Guess it was too much for Varoga to respond with a straightforward answer along the lines of -- we're funded mainly by labor unions. This ran the risk of, uh, you know, candor.
But as shown at CampaignMoney.com, the vast bulk of Patriot Majority's funding -- at least 77 percent of the $11.2 million it has received since 2005 -- has come from unions. More than half that amount, $6.3 million, has been donated in the last two years alone from a single contributor -- the American Federation of State, Federal, County and Municipal Employees. As in, taxpayer-funded AFSCME.
Not that you'd learn this from Patriot Majority's Web site, which reflects Varoga's opacity.
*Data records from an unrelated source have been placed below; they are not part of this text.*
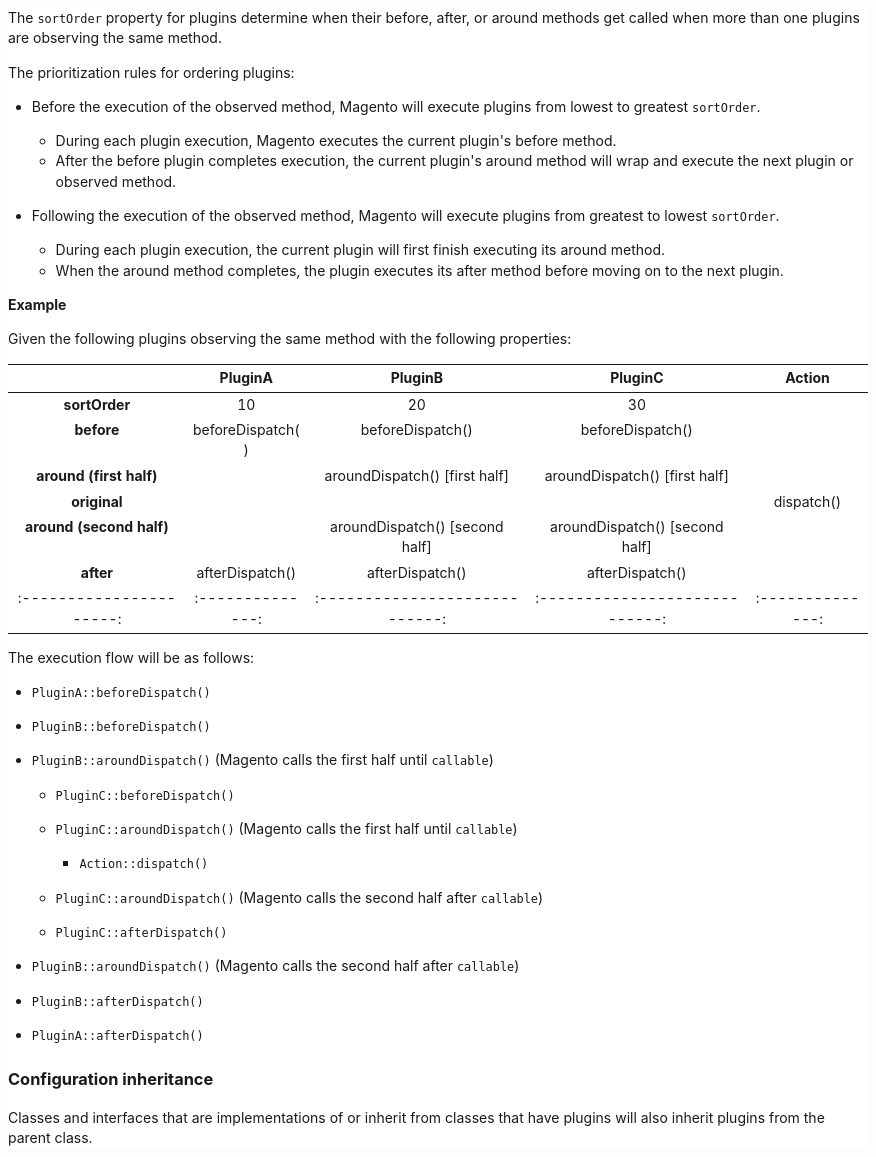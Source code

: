 The `sortOrder` property for plugins determine when their before, after, or around methods get called when more than one plugins are observing the same method.

The prioritization rules for ordering plugins:

* Before the execution of the observed method, Magento will execute plugins from lowest to greatest `sortOrder`.

  * During each plugin execution, Magento executes the current plugin's before method.
  * After the before plugin completes execution, the current plugin's around method will wrap and execute the next plugin or observed method.

* Following the execution of the observed method, Magento will execute plugins from greatest to lowest `sortOrder`.

  * During each plugin execution, the current plugin will first finish executing its around method.
  * When the around method completes, the plugin executes its after method before moving on to the next plugin.

**Example**

Given the following plugins observing the same method with the following properties:

|                          |      PluginA     |             PluginB            |             PluginC            |      Action      |
| :----------------------: | :--------------: | :----------------------------: | :----------------------------: | :--------------: |
|       **sortOrder**      |        10        |               20               |               30               |                  |
|        **before**        | beforeDispatch() |        beforeDispatch()        |        beforeDispatch()        |                  |
|  **around (first half)** |                  |  aroundDispatch() [first half] |  aroundDispatch() [first half] |                  |
|       **original**       |                  |                                |                                |    dispatch()    |
| **around (second half)** |                  | aroundDispatch() [second half] | aroundDispatch() [second half] |                  |
|         **after**        |  afterDispatch() |         afterDispatch()        |         afterDispatch()        |                  |
| :----------------------: | :--------------: | :----------------------------: | :----------------------------: | :--------------: |

The execution flow will be as follows:

* `PluginA::beforeDispatch()`
* `PluginB::beforeDispatch()`
* `PluginB::aroundDispatch()` (Magento calls the first half until `callable`)

  * `PluginC::beforeDispatch()`
  * `PluginC::aroundDispatch()` (Magento calls the first half until `callable`)

    * `Action::dispatch()`

  * `PluginC::aroundDispatch()` (Magento calls the second half after `callable`)
  * `PluginC::afterDispatch()`

* `PluginB::aroundDispatch()` (Magento calls the second half after `callable`)
* `PluginB::afterDispatch()`
* `PluginA::afterDispatch()`

### Configuration inheritance

Classes and interfaces that are implementations of or inherit from classes that have plugins will also inherit plugins from the parent class.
It's "About" page, for example, makes no mention of Varoga or anyone else in the PAC. Another link, "Issues," consists of a blog roll that dutifully includes numerous conservative sites, such as Michelle Malkin and Drudge. This noble attempt to appear bipartisan quickly dissolves after a visit to the site's "News and Events" link -- which lists stories and blog posts critical of Republicans and flattering toward Democrats. And you'll search in vain for information on the PAC's funding, except for this curiously thin gruel.
Varoga was one of two Democratic operatives behind the TheTeaPartyIsOver.org Web site, described in a Fox News story last February --
Here's how it works: What appears like a local groundswell is in fact the creation of two men -- Craig Varoga and George Rakis, Democratic Party strategists who have set up a number of so-called 527 groups, the non-profit election organizations that hammer on contentious issues (think Swift Boats, for example).
Varoga and Rakis keep a central mailing address in Washington, pulling in soft money contributions from unions and other well-padded sources to engage in what amounts to a legal laundering system. The money -- tens of millions of dollars -- gets circulated around to different states by the 527s, which pay for TV ads, Internet campaigns and lobbyist salaries, all while keeping the hands of the unions clean -- for the most part.
The system helps hide the true sources of funding, giving the appearance of locally bred opposition in states from Oklahoma to New Jersey, or in the case of the Tea Party Web site, in Illinois.
And this whitewash is entirely legal, say election law experts, who told FoxNews.com that this arrrangment (is) more or less the norm in Washington.
... a legal status apparently also extending to Concerned Taxpayers of America, since the civic-minded Maddow never told viewers of her plans to notify the proper authorities.